Hogwood traces his interest in "historically informed" performance to his early activities and studies, and, above all, the influence of Cambridge musicologist Thurston Dart: "When I was at school and heard Thurston Dart talking on the radio, I really thought his stories of the detections of flaws and fakes and historical and musicological chain of investigation as he put it over was as exciting as an Agatha Christie, that all the more because I find Agatha Christie boring. So this was my sort of detective story.
"I had architecture and archaeology heavily on my mind. I was a classics student, and philology, in the sense that the rest of Europe used the word, was strongly there. I liked source material; I liked asking the question.

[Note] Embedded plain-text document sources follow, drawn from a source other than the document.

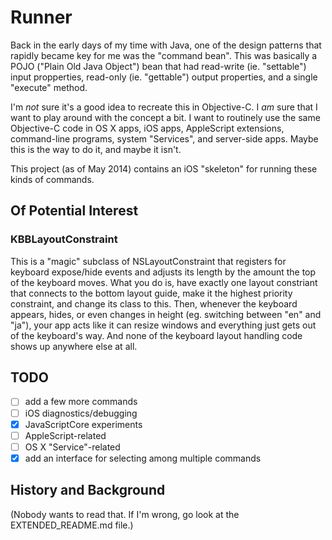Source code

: # Runner #

Back in the early days of my time with Java, one of the design patterns that
rapidly became key for me was the "command bean".  This was basically a POJO
("Plain Old Java Object") bean that had read-write (ie. "settable") input
propperties, read-only (ie. "gettable") output properties, and a single
"execute" method.

I'm *not* sure it's a good idea to recreate this in Objective-C.  I *am* sure
that I want to play around with the concept a bit.  I want to routinely use
the same Objective-C code in OS X apps, iOS apps, AppleScript extensions,
command-line programs, system "Services", and server-side apps.  Maybe this
is the way to do it, and maybe it isn't.

This project (as of May 2014) contains an iOS "skeleton" for running these
kinds of commands.

## Of Potential Interest ##


### KBBLayoutConstraint ###

This is a "magic" subclass of NSLayoutConstraint that registers for keyboard
expose/hide events and adjusts its length by the amount the top of the keyboard
moves.  What you do is, have exactly one layout constriant that connects to
the bottom layout guide, make it the highest priority constraint, and change
its class to this.  Then, whenever the keyboard appears, hides, or even changes
in height (eg. switching between "en" and "ja"), your app acts like it can
resize windows and everything just gets out of the keyboard's way.  And none
of the keyboard layout handling code shows up anywhere else at all.

## TODO ##

- [ ] add a few more commands
 - [ ] iOS diagnostics/debugging
 - [x] JavaScriptCore experiments
 - [ ] AppleScript-related
 - [ ] OS X "Service"-related
- [x] add an interface for selecting among multiple commands

## History and Background ##

(Nobody wants to read that.  If I'm wrong, go look at the EXTENDED_README.md
file.)
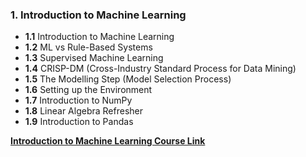 ### 1. Introduction to Machine Learning

- **1.1** Introduction to Machine Learning
- **1.2** ML vs Rule-Based Systems
- **1.3** Supervised Machine Learning
- **1.4** CRISP-DM (Cross-Industry Standard Process for Data Mining)
- **1.5** The Modelling Step (Model Selection Process)
- **1.6** Setting up the Environment
- **1.7** Introduction to NumPy
- **1.8** Linear Algebra Refresher
- **1.9** Introduction to Pandas

**[Introduction to Machine Learning Course Link](https://github.com/DataTalksClub/machine-learning-zoomcamp/tree/master/01-intro)**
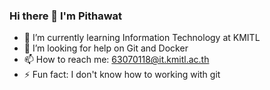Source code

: ### Hi there 👋 I'm Pithawat

- 🌱 I’m currently learning Information Technology at KMITL
- 🤔 I’m looking for help on Git and Docker
- 📫 How to reach me: 63070118@it.kmitl.ac.th
- ⚡ Fun fact: I don't know how to working with git
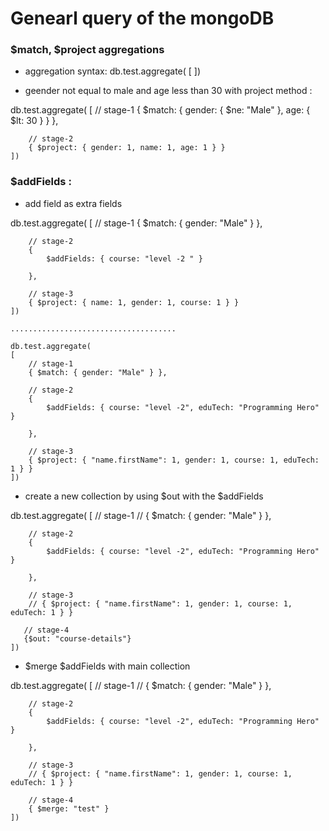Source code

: # Genearl query of the mongoDB

### $match, $project aggregations 

* aggregation syntax:
db.test.aggregate( [ ])

* geender not equal to male and age less than 30 with project method : 

db.test.aggregate(
    [
        // stage-1
        { $match: { gender: { $ne: "Male" }, age: { $lt: 30 } } },

        // stage-2
        { $project: { gender: 1, name: 1, age: 1 } }
    ])

### $addFields : 

* add field as extra fields

db.test.aggregate(
    [
        // stage-1
        { $match: { gender: "Male" } },

        // stage-2
        {
            $addFields: { course: "level -2 " }

        },

        // stage-3
        { $project: { name: 1, gender: 1, course: 1 } }
    ])

    .....................................

    db.test.aggregate(
    [
        // stage-1
        { $match: { gender: "Male" } },

        // stage-2
        {
            $addFields: { course: "level -2", eduTech: "Programming Hero" }

        },

        // stage-3
        { $project: { "name.firstName": 1, gender: 1, course: 1, eduTech: 1 } }
    ])


* create a new collection by using $out with the $addFields

db.test.aggregate(
    [
        // stage-1
        // { $match: { gender: "Male" } },

        // stage-2
        {
            $addFields: { course: "level -2", eduTech: "Programming Hero" }

        },

        // stage-3
        // { $project: { "name.firstName": 1, gender: 1, course: 1, eduTech: 1 } }
    
       // stage-4
       {$out: "course-details"}
    ])


* $merge $addFields with main collection 

db.test.aggregate(
    [
        // stage-1
        // { $match: { gender: "Male" } },

        // stage-2
        {
            $addFields: { course: "level -2", eduTech: "Programming Hero" }

        },

        // stage-3
        // { $project: { "name.firstName": 1, gender: 1, course: 1, eduTech: 1 } }

        // stage-4
        { $merge: "test" }
    ])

I liked looking for contradictions of accepted views, and it was the way of thinking that lay behind classical scholarship and it was very much the way the Bob Dart behaved.

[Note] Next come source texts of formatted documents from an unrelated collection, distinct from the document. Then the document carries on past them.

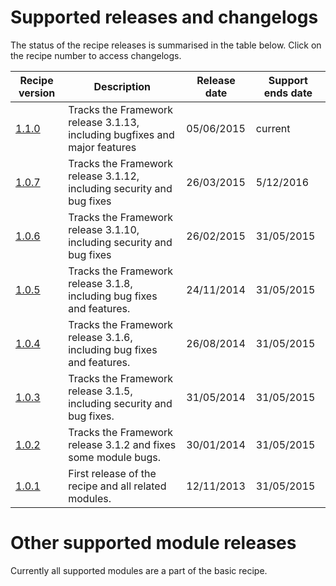 <!--
title: Supported releases and changelogs
pagenumber: 12
-->

# Supported releases and changelogs

The status of the recipe releases is summarised in the table below. Click on the recipe number to access changelogs.

| Recipe version | Description | Release date | Support ends date |
| -------------- | ----------- | ------------ | ----------------- |
| [1.1.0](/releases/cwp-recipe-basic-1.1.0) | Tracks the Framework release 3.1.13, including bugfixes and major features | 05/06/2015 | current |
| [1.0.7](/releases/cwp-recipe-basic-1.0.7) | Tracks the Framework release 3.1.12, including security and bug fixes | 26/03/2015 | 5/12/2016 |
| [1.0.6](/releases/cwp-recipe-basic-1.0.6) | Tracks the Framework release 3.1.10, including security and bug fixes | 26/02/2015 | 31/05/2015 |
| [1.0.5](/releases/cwp-recipe-basic-1.0.5) | Tracks the Framework release 3.1.8, including bug fixes and features. | 24/11/2014 | 31/05/2015 |
| [1.0.4](/releases/cwp-recipe-basic-1.0.4) | Tracks the Framework release 3.1.6, including bug fixes and features. | 26/08/2014 | 31/05/2015 |
| [1.0.3](/releases/cwp-recipe-basic-1.0.3) | Tracks the Framework release 3.1.5, including security and bug fixes. | 31/05/2014 | 31/05/2015 |
| [1.0.2](/releases/cwp-recipe-basic-1.0.2) | Tracks the Framework release 3.1.2 and fixes some module bugs. | 30/01/2014 | 31/05/2015 |
| [1.0.1](/releases/cwp-recipe-basic-1.0.1) | First release of the recipe and all related modules. | 12/11/2013 | 31/05/2015 |

# Other supported module releases

Currently all supported modules are a part of the basic recipe.

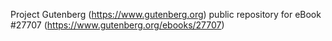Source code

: Project Gutenberg (https://www.gutenberg.org) public repository for eBook #27707 (https://www.gutenberg.org/ebooks/27707)
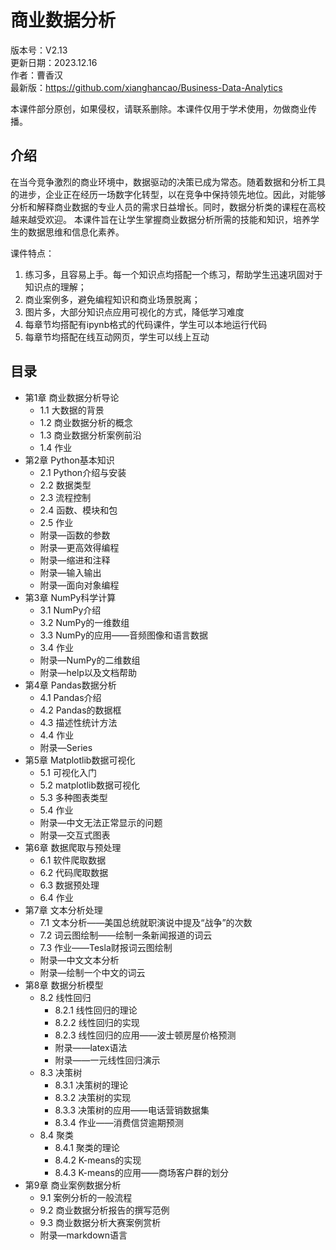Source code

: # 商业数据分析

版本号：V2.13    
更新日期：2023.12.16  
作者：曹香汉  
最新版：https://github.com/xianghancao/Business-Data-Analytics  

本课件部分原创，如果侵权，请联系删除。本课件仅用于学术使用，勿做商业传播。


## 介绍

在当今竞争激烈的商业环境中，数据驱动的决策已成为常态。随着数据和分析工具的进步，企业正在经历一场数字化转型，以在竞争中保持领先地位。因此，对能够分析和解释商业数据的专业人员的需求日益增长。同时，数据分析类的课程在高校越来越受欢迎。
本课件旨在让学生掌握商业数据分析所需的技能和知识，培养学生的数据思维和信息化素养。

课件特点：
1. 练习多，且容易上手。每一个知识点均搭配一个练习，帮助学生迅速巩固对于知识点的理解；
2. 商业案例多，避免编程知识和商业场景脱离；
3. 图片多，大部分知识点应用可视化的方式，降低学习难度
4. 每章节均搭配有ipynb格式的代码课件，学生可以本地运行代码
5. 每章节均搭配在线互动网页，学生可以线上互动


## 目录
- 第1章 商业数据分析导论
  - 1.1 大数据的背景
  - 1.2 商业数据分析的概念
  - 1.3 商业数据分析案例前沿
  - 1.4 作业
- 第2章 Python基本知识
  - 2.1 Python介绍与安装
  - 2.2 数据类型
  - 2.3 流程控制
  - 2.4 函数、模块和包
  - 2.5 作业
  - 附录—函数的参数
  - 附录—更高效得编程
  - 附录—缩进和注释
  - 附录—输入输出
  - 附录—面向对象编程
- 第3章 NumPy科学计算
  - 3.1 NumPy介绍
  - 3.2 NumPy的一维数组
  - 3.3 NumPy的应用——音频图像和语言数据
  - 3.4 作业
  - 附录—NumPy的二维数组
  - 附录—help以及文档帮助
- 第4章 Pandas数据分析
  - 4.1 Pandas介绍
  - 4.2 Pandas的数据框
  - 4.3 描述性统计方法
  - 4.4 作业
  - 附录—Series
- 第5章 Matplotlib数据可视化
  - 5.1 可视化入门
  - 5.2 matplotlib数据可视化
  - 5.3 多种图表类型
  - 5.4 作业
  - 附录—中文无法正常显示的问题
  - 附录—交互式图表
- 第6章 数据爬取与预处理
  - 6.1 软件爬取数据
  - 6.2 代码爬取数据
  - 6.3 数据预处理
  - 6.4 作业
- 第7章 文本分析处理
  - 7.1 文本分析——美国总统就职演说中提及“战争”的次数
  - 7.2 词云图绘制——绘制一条新闻报道的词云
  - 7.3 作业——Tesla财报词云图绘制
  - 附录—中文文本分析
  - 附录—绘制一个中文的词云
- 第8章 数据分析模型
  - 8.2 线性回归
    - 8.2.1 线性回归的理论
    - 8.2.2 线性回归的实现
    - 8.2.3 线性回归的应用——波士顿房屋价格预测
    - 附录——latex语法
    - 附录——一元线性回归演示
  - 8.3 决策树
    - 8.3.1 决策树的理论
    - 8.3.2 决策树的实现
    - 8.3.3 决策树的应用——电话营销数据集
    - 8.3.4 作业——消费信贷逾期预测
  - 8.4 聚类
    - 8.4.1 聚类的理论
    - 8.4.2 K-means的实现
    - 8.4.3 K-means的应用——商场客户群的划分
- 第9章 商业案例数据分析
  - 9.1 案例分析的一般流程
  - 9.2 商业数据分析报告的撰写范例
  - 9.3 商业数据分析大赛案例赏析
  - 附录—markdown语言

"He talked on, you know, you went and saw him and he pontificated rather, but taught one: 'my dear Christopher, what evidence is there that Bach wrote the chromatic fantasy and fugue--dear sir, who wrote the Jupiter Symphony?' He was sometimes showy, but very often asked just the right question that a kid that age needed. 'Stravinsky died 30 years ago and nobody has noticed'--this was while Stravinsky was still alive."
Musicologists such as Dart trained Hogwood to deal with musical texts. He only began to think about the importance of instruments after he was confronted with the testimony of different kinds of experts.

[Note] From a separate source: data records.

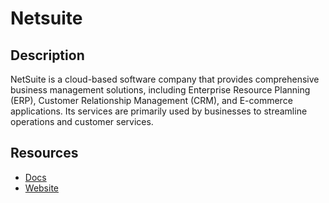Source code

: # Netsuite

## Description
NetSuite is a cloud-based software company that provides comprehensive business management solutions, including Enterprise Resource Planning (ERP), Customer Relationship Management (CRM), and E-commerce applications. Its services are primarily used by businesses to streamline operations and customer services.

## Resources
* [Docs](https://docs.oracle.com/)
* [Website](netsuite.com)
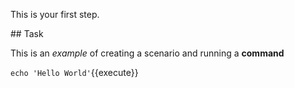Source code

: This is your first step.

## Task

This is an _example_ of creating a scenario and running a **command**

`echo 'Hello World'`{{execute}}
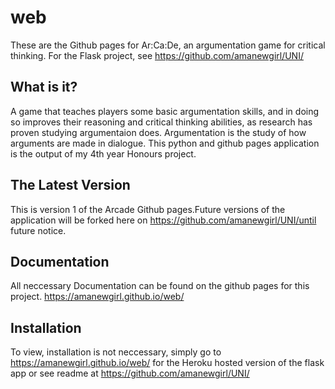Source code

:# web
These are the Github pages for Ar:Ca:De, an argumentation game for critical thinking. For the Flask project, see https://github.com/amanewgirl/UNI/

What is it?
----------
A game that teaches players some basic argumentation skills, and in doing so improves their reasoning and critical thinking abilities, as research has proven studying argumentaion does.
Argumentation is the study of how arguments are made in dialogue. 
This python and github pages application is the output of my 4th year Honours project.

The Latest Version
------------------
This is version 1 of the Arcade Github pages.Future versions of the application will be forked here on https://github.com/amanewgirl/UNI/until future notice.

Documentation
-------------
All neccessary Documentation can be found on the github pages for this project.
https://amanewgirl.github.io/web/

Installation
------------
To view, installation is not neccessary, simply go to https://amanewgirl.github.io/web/  for the Heroku hosted version of the flask app or see readme at https://github.com/amanewgirl/UNI/  




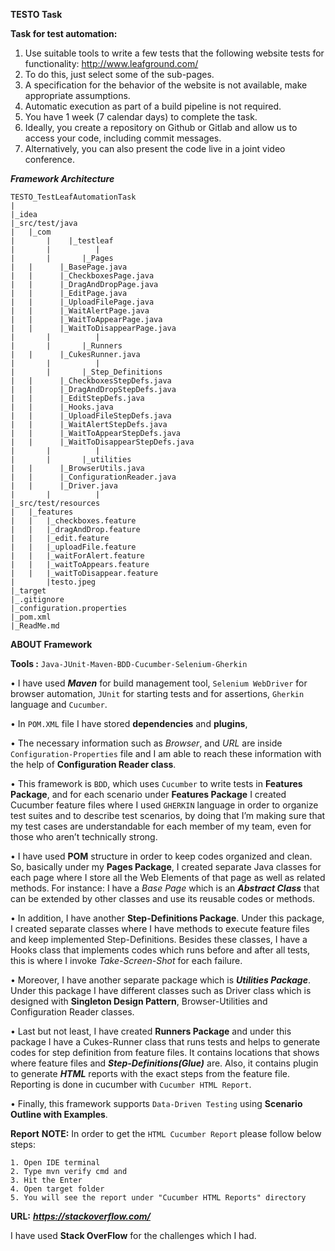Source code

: **TESTO Task** 

**Task for test automation:**


1. Use suitable tools to write a few tests that the following website tests for functionality:
http://www.leafground.com/
2. To do this, just select some of the sub-pages.
3. A specification for the behavior of the website is not available, make appropriate assumptions.
4. Automatic execution as part of a build pipeline is not required.
5. You have 1 week (7 calendar days) to complete the task.
6. Ideally, you create a repository on Github or Gitlab and allow us to access your code, including commit messages. 
7. Alternatively, you can also present the code live in a joint video conference.


***Framework Architecture***

    TESTO_TestLeafAutomationTask
    |
    |_idea
    |_src/test/java
    |	|_com
    |       |    |_testleaf
    |       |          |
    |       |       |_Pages
    |	|	   |_BasePage.java
    |	|	   |_CheckboxesPage.java
    |	|	   |_DragAndDropPage.java
    |	|	   |_EditPage.java
    |	|	   |_UploadFilePage.java
    |	|	   |_WaitAlertPage.java
    |	|	   |_WaitToAppearPage.java
    |	|	   |_WaitToDisappearPage.java
    |       |          |
    |       |       |_Runners
    |	|	   |_CukesRunner.java
    |       |          |
    |       |       |_Step_Definitions
    |	|	   |_CheckboxesStepDefs.java
    |	|	   |_DragAndDropStepDefs.java
    |	|	   |_EditStepDefs.java
    |	|	   |_Hooks.java
    |	|	   |_UploadFileStepDefs.java
    |	|	   |_WaitAlertStepDefs.java
    |	|	   |_WaitToAppearStepDefs.java
    |	|	   |_WaitToDisappearStepDefs.java
    |       |          |  
    |       |       |_utilities
    |	|	   |_BrowserUtils.java
    |	|	   |_ConfigurationReader.java
    |	|	   |_Driver.java
    |       |          |   
    |_src/test/resources
    |	|_features
    |	|	|_checkboxes.feature
    |	|	|_dragAndDrop.feature
    |	|	|_edit.feature
    |	|	|_uploadFile.feature
    |	|	|_waitForAlert.feature
    |	|	|_waitToAppears.feature
    |	|	|_waitToDisappear.feature
    |       |testo.jpeg
    |_target
    |_.gitignore
    |_configuration.properties
    |_pom.xml
    |_ReadMe.md


**ABOUT Framework**

**Tools :** `Java-JUnit-Maven-BDD-Cucumber-Selenium-Gherkin`

•	I have used _**Maven**_ for build management tool, `Selenium WebDriver` for browser automation, `JUnit` for starting tests and for assertions, `Gherkin` language and `Cucumber`.

•	In `POM.XML` file I have stored **dependencies** and **plugins**,

•	The necessary information such as _Browser_, and _URL_ are inside `Configuration-Properties` file and I am able to reach these information with the help of **Configuration Reader class**.

•	This framework is `BDD`, which uses `Cucumber` to write tests in **Features Package**, and for each scenario under **Features Package** I created Cucumber feature files where I used `GHERKIN` language in order to organize test suites and  to describe test scenarios, by doing that I’m making sure that my test cases are understandable for each member of my team, even for those who aren’t technically strong.

•	I have used **POM** structure in order to keep codes organized and clean. So, basically under my **Pages Package**, I created separate Java classes for each page where I store all the Web Elements of that page as well as related methods. For instance: I have a _Base Page_ which is an _**Abstract Class**_ that can be extended by other classes and use its reusable codes or methods.

•	In addition, I have another **Step-Definitions Package**. Under this package, I created separate classes where I have methods to execute feature files and keep implemented Step-Definitions. Besides these classes, I have a Hooks class that implements codes which runs before and after all tests, this is where I invoke _Take-Screen-Shot_ for each failure.

•	Moreover, I have another separate package which is _**Utilities Package**_. Under this package I have different classes such as Driver class which is designed with **Singleton Design Pattern**, Browser-Utilities and Configuration Reader classes.

•	Last but not least, I have created **Runners Package** and under this package I have a Cukes-Runner class that runs tests and helps to generate codes for step definition from feature files. It contains locations that shows where feature files and _**Step-Definitions(Glue)**_ are. Also, it contains plugin to generate _**HTML**_ reports with the exact steps from the feature file. Reporting is done in cucumber with `Cucumber HTML Report`.

•	Finally, this framework supports `Data-Driven Testing` using **Scenario Outline with Examples**.


**Report**
**NOTE:**
In order to get the `HTML Cucumber Report` please follow below steps:

    1. Open IDE terminal 
    2. Type mvn verify cmd and  
    3. Hit the Enter
    4. Open target folder 
    5. You will see the report under "Cucumber HTML Reports" directory

**URL:** _**https://stackoverflow.com/**_ 

I have used **Stack OverFlow**  for the challenges which I had.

"For 10 years after Cambridge, I played for Neville Marriner with the Academy of St Martin's, and I really thought that was the most I would hear in my lifetime, getting the Academy of St. Martin's in the Fields to play without vibrato. I thought this sounded very lovely, but gradually people convinced me otherwise.
"A harpsichord maker convinced me that the noise I was hearing from the modern harpsichord I owned, colorful and varied though it was, was only an apology for the fact that no one sound on that instrument was a classical sound. He actually explained to me why, sitting at eighteenth century harpsichord, there is a classic quality to the sound, in that you don't need much variety with the style of playing and listening, which defends that instrument in its own right, and you don't need to apologize for it."
Hogwood's recordings have met with critical acclaim and commercial success beyond the wildest dreams of those who championed "authentic" performance during its infancy. And he hardly seems surprised. To counter the claims of those who disparage the period performance movement as a headlong rush into the musical past, he says: "this is not historicizing; it happens that this way of playing is the most modern way of playing this music." If his words don't convince his music will.